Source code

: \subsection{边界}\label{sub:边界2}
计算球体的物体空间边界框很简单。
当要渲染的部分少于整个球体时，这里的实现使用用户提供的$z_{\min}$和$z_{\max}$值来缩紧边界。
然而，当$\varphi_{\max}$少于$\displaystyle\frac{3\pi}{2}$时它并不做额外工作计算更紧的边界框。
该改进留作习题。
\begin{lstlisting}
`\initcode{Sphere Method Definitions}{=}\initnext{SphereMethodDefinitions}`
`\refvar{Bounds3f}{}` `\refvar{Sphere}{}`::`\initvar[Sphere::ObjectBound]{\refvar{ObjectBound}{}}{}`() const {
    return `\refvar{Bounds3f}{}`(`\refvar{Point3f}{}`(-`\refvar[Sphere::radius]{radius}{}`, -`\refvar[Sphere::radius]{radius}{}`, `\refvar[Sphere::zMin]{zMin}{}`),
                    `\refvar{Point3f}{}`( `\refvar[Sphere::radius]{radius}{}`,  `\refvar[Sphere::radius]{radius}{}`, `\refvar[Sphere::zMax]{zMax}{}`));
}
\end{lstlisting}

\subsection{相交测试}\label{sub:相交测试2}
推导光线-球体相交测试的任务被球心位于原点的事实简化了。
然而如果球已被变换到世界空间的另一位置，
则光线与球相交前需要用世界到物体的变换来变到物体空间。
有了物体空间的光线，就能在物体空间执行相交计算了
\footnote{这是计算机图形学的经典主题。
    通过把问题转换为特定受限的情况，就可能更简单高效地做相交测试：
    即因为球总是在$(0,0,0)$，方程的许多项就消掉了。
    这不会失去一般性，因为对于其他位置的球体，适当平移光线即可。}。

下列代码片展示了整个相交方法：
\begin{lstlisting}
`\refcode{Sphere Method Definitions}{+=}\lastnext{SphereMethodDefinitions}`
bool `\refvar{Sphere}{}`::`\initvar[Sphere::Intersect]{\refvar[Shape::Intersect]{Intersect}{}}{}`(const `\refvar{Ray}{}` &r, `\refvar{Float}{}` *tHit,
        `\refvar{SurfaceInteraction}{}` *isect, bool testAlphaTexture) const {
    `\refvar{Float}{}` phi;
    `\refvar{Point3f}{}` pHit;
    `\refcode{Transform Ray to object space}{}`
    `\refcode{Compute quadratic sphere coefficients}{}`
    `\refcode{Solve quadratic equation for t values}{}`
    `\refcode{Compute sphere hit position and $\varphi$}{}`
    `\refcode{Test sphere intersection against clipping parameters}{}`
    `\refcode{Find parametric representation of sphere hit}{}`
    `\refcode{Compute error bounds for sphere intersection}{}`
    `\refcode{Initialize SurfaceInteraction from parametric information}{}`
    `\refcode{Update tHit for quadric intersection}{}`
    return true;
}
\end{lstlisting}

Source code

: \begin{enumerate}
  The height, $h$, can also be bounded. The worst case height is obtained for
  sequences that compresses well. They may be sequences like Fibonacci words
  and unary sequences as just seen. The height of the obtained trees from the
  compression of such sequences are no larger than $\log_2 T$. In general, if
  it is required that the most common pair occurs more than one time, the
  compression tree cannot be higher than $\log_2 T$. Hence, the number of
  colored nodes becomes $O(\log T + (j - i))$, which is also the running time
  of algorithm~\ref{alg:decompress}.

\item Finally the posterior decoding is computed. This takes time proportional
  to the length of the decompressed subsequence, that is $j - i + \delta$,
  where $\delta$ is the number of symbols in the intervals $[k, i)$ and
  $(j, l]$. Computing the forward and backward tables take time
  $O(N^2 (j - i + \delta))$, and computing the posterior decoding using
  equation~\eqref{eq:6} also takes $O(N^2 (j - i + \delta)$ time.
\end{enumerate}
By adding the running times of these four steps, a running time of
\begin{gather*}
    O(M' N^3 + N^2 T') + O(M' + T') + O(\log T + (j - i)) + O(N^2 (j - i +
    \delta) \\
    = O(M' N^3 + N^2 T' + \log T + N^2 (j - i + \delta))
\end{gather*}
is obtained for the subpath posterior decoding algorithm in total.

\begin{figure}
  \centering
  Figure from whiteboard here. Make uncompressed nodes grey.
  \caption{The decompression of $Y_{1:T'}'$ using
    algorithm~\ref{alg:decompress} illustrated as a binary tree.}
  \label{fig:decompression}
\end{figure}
==
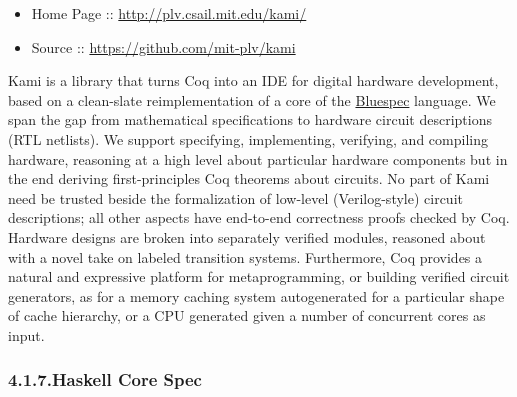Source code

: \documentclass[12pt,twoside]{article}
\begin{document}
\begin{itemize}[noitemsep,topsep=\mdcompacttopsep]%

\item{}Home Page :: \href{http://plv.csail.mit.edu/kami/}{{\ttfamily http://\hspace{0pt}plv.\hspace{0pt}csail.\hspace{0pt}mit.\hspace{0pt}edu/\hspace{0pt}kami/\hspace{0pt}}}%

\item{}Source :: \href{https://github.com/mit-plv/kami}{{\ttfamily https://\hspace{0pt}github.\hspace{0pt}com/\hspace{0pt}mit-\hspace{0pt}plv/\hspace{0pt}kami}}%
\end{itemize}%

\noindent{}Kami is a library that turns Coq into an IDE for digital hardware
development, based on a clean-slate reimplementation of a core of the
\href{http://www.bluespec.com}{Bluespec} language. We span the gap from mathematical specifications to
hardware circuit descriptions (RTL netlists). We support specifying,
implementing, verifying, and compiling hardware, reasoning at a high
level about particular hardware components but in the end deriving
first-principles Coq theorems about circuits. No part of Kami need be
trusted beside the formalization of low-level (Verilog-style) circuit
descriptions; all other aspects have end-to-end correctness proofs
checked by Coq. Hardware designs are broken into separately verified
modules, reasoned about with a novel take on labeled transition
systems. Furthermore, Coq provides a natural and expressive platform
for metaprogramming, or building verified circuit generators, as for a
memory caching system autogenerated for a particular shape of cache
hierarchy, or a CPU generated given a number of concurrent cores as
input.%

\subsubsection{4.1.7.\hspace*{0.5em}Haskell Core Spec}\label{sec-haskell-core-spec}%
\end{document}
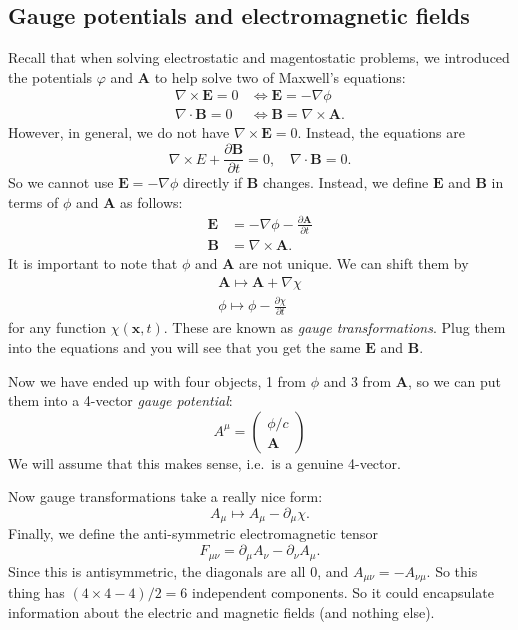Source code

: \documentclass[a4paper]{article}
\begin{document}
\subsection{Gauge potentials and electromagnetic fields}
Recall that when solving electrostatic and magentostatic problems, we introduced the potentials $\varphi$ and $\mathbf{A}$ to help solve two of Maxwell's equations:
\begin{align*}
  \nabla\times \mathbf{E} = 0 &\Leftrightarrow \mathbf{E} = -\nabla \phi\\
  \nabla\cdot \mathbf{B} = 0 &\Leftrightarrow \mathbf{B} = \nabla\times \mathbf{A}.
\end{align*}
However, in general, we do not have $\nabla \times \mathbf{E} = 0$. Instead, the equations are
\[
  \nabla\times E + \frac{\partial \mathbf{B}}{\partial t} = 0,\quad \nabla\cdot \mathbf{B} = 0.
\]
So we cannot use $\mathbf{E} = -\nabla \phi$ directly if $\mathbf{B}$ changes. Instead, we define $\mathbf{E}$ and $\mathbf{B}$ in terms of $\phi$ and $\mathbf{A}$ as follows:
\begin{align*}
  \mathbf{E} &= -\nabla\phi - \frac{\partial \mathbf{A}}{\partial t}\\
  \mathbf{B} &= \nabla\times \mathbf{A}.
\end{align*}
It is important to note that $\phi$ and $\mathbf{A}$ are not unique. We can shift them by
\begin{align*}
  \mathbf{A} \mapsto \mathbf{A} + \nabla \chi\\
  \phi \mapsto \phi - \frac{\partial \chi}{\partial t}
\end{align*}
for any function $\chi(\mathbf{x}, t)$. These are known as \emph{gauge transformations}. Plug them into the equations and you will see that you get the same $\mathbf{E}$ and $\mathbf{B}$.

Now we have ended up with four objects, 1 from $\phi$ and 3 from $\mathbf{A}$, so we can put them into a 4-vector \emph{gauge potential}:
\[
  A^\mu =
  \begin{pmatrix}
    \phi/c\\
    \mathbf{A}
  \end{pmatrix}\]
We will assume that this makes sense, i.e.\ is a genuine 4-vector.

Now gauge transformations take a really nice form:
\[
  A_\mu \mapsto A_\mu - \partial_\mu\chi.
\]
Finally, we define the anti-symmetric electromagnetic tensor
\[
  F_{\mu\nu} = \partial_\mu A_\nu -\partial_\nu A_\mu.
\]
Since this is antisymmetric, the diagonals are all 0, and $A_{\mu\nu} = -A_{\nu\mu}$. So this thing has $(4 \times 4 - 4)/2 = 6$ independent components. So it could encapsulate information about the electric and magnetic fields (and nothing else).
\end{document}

TASK DETAILS
Look through the entries above; copy each line where the string "refvar" appears.

OUTPUT
`\refvar{Bounds3f}{}` `\refvar{Sphere}{}`::`\initvar[Sphere::ObjectBound]{\refvar{ObjectBound}{}}{}`() const {
    return `\refvar{Bounds3f}{}`(`\refvar{Point3f}{}`(-`\refvar[Sphere::radius]{radius}{}`, -`\refvar[Sphere::radius]{radius}{}`, `\refvar[Sphere::zMin]{zMin}{}`),
                    `\refvar{Point3f}{}`( `\refvar[Sphere::radius]{radius}{}`,  `\refvar[Sphere::radius]{radius}{}`, `\refvar[Sphere::zMax]{zMax}{}`));
bool `\refvar{Sphere}{}`::`\initvar[Sphere::Intersect]{\refvar[Shape::Intersect]{Intersect}{}}{}`(const `\refvar{Ray}{}` &r, `\refvar{Float}{}` *tHit,
        `\refvar{SurfaceInteraction}{}` *isect, bool testAlphaTexture) const {
    `\refvar{Float}{}` phi;
    `\refvar{Point3f}{}` pHit;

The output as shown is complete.